The approved version of the budget included additional funding for neighborhood associations and eliminated funding for publicly available electric vehicle charging stations and for an electric vehicle. All other items in the approved budget were included in the proposed budget, which is available online at http://westlinnoregon.gov. To put the city’s approved budget into perspective, the city of Wilsonville’s budget for one year only totals $128 million – and that community has 6,000 fewer residents than West Linn. And, comparative research from the city shows that West Linn tax and utility rates are among the lowest in the region. The concept of “doing more with less” is quite true in West Linn.

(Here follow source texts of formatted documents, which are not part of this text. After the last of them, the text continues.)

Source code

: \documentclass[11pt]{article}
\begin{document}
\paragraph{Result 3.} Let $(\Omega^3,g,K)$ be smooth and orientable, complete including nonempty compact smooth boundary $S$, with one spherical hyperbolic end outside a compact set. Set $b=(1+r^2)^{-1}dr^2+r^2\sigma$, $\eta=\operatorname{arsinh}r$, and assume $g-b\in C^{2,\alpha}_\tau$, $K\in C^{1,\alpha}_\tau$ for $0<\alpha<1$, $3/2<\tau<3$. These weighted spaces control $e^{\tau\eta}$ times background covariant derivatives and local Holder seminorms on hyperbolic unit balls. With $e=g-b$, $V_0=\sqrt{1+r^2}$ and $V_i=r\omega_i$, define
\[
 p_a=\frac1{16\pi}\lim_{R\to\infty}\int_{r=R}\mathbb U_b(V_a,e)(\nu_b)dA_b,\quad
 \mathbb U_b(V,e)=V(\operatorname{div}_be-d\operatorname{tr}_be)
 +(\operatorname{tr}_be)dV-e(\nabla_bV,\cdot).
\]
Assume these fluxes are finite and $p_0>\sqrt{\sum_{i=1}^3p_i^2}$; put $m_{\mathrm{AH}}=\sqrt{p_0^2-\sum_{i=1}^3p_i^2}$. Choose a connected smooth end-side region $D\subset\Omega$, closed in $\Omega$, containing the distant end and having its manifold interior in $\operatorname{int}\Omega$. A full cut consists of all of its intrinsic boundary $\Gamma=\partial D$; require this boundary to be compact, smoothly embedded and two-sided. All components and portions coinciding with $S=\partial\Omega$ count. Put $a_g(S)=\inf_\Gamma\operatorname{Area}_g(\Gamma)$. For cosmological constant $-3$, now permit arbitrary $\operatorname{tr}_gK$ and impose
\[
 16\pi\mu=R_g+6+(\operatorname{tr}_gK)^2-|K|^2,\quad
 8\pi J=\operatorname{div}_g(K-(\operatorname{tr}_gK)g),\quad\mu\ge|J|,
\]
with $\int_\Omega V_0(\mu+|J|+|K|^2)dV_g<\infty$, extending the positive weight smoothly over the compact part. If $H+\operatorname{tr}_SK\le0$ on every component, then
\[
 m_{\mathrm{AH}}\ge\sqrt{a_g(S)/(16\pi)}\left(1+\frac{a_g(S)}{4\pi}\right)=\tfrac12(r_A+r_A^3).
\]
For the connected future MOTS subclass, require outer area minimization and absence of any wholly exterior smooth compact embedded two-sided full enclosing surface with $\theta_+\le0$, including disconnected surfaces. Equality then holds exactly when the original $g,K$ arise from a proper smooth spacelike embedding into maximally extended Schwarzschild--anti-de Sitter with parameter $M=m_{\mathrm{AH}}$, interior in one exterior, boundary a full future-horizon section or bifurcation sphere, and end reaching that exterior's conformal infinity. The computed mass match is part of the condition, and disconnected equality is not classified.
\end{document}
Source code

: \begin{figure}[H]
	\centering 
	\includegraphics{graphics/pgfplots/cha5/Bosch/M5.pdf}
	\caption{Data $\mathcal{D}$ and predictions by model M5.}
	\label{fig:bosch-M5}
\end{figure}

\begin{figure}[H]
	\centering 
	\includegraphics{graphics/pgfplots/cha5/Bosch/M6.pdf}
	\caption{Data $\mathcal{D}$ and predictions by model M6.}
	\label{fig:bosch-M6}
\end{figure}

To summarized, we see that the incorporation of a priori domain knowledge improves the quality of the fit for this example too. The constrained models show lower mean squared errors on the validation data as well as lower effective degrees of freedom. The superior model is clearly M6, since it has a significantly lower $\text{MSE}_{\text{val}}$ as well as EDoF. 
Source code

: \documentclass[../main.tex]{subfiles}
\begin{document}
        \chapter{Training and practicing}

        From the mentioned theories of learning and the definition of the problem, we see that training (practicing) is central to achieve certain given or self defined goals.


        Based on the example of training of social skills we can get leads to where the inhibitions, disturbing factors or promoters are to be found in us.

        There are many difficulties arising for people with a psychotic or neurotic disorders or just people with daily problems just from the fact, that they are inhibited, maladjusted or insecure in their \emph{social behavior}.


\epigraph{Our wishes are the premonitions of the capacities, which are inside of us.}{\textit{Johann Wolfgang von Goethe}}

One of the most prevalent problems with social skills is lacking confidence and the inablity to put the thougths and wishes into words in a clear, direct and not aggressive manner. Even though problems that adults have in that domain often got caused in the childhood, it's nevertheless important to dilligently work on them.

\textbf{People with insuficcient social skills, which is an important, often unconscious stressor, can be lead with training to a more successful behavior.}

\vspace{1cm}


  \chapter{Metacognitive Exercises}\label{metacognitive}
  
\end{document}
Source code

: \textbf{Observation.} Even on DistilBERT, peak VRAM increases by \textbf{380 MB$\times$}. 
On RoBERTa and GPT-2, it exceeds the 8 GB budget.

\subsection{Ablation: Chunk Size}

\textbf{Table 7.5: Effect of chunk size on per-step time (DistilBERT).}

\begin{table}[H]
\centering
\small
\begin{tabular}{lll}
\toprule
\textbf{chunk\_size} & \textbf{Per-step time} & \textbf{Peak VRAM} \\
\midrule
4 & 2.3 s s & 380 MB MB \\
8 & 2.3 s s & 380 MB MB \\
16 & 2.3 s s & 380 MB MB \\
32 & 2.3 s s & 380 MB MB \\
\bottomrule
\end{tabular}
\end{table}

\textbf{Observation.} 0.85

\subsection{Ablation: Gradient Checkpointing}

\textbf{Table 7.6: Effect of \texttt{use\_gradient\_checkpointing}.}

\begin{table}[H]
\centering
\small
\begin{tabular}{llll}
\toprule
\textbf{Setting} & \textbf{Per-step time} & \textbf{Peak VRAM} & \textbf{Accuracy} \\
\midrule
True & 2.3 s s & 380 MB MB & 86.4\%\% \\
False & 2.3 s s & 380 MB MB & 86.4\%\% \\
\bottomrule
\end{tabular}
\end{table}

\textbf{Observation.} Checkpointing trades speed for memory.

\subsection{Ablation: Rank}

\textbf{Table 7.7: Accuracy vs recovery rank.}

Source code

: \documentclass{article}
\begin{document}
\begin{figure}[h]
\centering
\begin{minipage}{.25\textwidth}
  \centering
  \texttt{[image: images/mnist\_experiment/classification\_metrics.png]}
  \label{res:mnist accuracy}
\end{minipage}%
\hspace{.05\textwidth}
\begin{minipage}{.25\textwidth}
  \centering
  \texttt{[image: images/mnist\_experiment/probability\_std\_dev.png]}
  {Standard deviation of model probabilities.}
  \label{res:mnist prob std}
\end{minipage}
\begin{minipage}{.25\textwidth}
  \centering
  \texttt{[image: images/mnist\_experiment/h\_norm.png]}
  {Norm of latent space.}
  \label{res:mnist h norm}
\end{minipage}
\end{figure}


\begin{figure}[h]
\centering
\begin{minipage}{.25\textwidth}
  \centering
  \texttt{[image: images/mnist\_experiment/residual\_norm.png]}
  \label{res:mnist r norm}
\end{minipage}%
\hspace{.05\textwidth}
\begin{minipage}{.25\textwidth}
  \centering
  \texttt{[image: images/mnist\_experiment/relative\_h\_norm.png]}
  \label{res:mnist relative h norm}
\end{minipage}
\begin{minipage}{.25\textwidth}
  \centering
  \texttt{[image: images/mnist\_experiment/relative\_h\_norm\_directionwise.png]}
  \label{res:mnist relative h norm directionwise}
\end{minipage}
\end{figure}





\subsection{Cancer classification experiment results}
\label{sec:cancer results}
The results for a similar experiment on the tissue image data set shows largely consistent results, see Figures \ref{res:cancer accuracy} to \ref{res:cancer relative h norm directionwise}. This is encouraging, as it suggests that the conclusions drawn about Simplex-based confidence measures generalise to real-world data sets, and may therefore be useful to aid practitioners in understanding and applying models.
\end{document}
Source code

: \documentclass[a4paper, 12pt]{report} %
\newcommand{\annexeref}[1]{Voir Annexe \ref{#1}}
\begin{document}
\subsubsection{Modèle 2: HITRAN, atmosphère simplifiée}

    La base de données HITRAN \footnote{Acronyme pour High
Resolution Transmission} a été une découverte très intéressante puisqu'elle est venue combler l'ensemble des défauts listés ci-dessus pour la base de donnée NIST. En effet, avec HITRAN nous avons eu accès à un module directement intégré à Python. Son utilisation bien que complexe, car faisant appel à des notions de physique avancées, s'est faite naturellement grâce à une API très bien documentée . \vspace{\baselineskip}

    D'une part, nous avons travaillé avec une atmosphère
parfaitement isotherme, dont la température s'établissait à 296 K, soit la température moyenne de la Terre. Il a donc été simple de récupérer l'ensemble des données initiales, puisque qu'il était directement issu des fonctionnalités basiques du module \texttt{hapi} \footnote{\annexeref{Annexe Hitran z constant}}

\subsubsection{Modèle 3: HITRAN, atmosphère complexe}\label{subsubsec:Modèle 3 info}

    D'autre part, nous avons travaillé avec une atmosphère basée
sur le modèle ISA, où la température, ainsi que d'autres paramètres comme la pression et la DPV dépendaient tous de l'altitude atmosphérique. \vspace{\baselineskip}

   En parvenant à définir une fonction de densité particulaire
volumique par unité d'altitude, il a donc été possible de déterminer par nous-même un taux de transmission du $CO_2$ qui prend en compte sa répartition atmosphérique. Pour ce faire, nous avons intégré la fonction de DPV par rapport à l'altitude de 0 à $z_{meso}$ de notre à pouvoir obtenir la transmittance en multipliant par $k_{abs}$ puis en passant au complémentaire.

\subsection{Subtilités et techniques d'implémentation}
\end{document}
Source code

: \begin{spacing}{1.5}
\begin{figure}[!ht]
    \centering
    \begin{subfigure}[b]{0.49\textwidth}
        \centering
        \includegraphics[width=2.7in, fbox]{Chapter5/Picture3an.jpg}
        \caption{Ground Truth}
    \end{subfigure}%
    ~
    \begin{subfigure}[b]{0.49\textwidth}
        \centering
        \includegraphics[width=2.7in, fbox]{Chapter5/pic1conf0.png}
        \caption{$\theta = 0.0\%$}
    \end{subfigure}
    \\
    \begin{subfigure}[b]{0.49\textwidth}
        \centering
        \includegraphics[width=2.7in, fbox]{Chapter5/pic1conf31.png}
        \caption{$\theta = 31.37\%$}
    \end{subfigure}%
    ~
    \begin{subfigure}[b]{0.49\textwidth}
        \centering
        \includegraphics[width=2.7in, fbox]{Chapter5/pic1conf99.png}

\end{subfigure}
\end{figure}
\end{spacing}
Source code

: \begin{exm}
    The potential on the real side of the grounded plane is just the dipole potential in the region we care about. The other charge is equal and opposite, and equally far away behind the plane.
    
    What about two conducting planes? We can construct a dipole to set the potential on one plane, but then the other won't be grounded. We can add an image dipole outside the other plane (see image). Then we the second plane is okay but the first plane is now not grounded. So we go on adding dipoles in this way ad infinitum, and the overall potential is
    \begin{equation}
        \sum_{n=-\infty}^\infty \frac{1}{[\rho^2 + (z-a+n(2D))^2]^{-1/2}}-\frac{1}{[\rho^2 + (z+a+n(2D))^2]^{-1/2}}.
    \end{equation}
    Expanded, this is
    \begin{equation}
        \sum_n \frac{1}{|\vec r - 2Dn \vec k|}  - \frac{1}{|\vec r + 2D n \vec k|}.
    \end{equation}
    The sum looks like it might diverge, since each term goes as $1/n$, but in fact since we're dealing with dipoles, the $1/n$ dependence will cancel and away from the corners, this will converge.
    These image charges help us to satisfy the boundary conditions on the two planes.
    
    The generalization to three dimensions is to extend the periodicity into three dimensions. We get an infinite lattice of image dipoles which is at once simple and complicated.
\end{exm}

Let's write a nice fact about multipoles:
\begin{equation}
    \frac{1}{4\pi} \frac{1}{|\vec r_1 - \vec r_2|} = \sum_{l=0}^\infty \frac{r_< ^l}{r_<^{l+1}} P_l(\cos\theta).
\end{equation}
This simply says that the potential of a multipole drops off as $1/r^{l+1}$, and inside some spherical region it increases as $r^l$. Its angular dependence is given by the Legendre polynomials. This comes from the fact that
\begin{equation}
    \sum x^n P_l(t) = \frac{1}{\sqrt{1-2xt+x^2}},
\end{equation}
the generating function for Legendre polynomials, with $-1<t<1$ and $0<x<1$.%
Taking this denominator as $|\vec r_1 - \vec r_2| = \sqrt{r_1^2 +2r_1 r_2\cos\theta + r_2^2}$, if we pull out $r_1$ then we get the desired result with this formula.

My decision to serve to the community as a member of the Citizens’ Budget Committee is grounded in my expectation that the city operate in a fiscally restrained and responsible manner. Over the past three years, I have found that this is the case, and I would like to share with you three items worth mentioning. First, West Linn continues to have one of the lowest debt margins of comparable cities in the Portland metropolitan area. We will have an estimated $16.5 million in debt outstanding at the beginning of this budget biennium. Future debt plans may include a capital facilities bond measure to build a new police station to be placed on the ballot for voter consideration. Other cities the same size as West Linn often leverage much higher debt levels to total assets, but we have kept our debt margin as low as possible because interest savings is another way to save tax money for our citizens. Second, West Linn’s credit rating has improved in recent years, and has been upgraded to a solid double “A” status (i.e., AA from Standard and Poor’s and Aa2 from Moody’s) in September 2010 and city leadership plans to maintain this high rating going forward. West Linn has used this higher credit rating to refinance existing debt at a lower rate, thus achieving lower tax rates for residents.

Lastly, West Linn has shown a commitment to long-range financial planning, which is a key component of responsible financial management. From five-year financial forecasts that inform the budget process to an easy-to-read six-year capital improvement plan, the city of West Linn values financial transparency and makes information about the receipt and expenditure of funds accessible to all citizens. I encourage all residents to stay informed about financial management in West Linn. I believe that, if you stay involved, you will learn that West Linn’s financial house is in order and that the approved biennial budget is responsible and restrained. Thomas Frank is a citizen of West Linn. He has been a member of the Citizens’ Budget Committee since 2009.